> **Try it**
Every line from the line containing "## Your hosts" to the end of the data must appear in the answer exactly as it appears there, and nothing else.
### Data under study ###
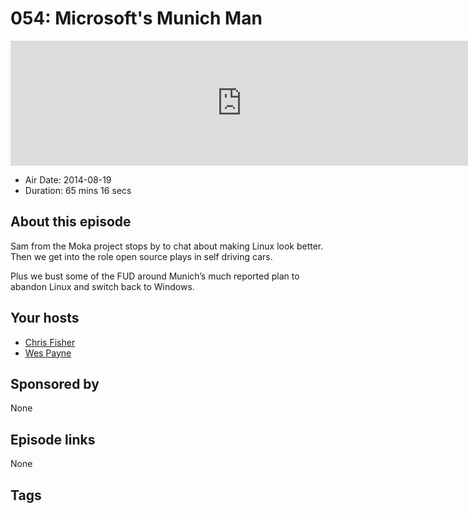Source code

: # 054: Microsoft's Munich Man

<iframe src="https://player.fireside.fm/v2/RUkczH-V+a1wlA_dl?theme=dark" width="740" height="200" frameborder="0" scrolling="no"></iframe>

* Air Date: 2014-08-19
* Duration: 65 mins 16 secs

## About this episode

Sam from the Moka project stops by to chat about making Linux look better. Then we get into the role open source plays in self driving cars.

Plus we bust some of the FUD around Munich’s much reported plan to abandon Linux and switch back to Windows.


## Your hosts
* [Chris Fisher](https://linuxunplugged.com/hosts/chrislas)
* [Wes Payne](https://linuxunplugged.com/hosts/wes)

## Sponsored by

None



## Episode links

None



## Tags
###
> **Completed exercise**
## Your hosts
* [Chris Fisher](https://linuxunplugged.com/hosts/chrislas)
* [Wes Payne](https://linuxunplugged.com/hosts/wes)

## Sponsored by

None



## Episode links

None



## Tags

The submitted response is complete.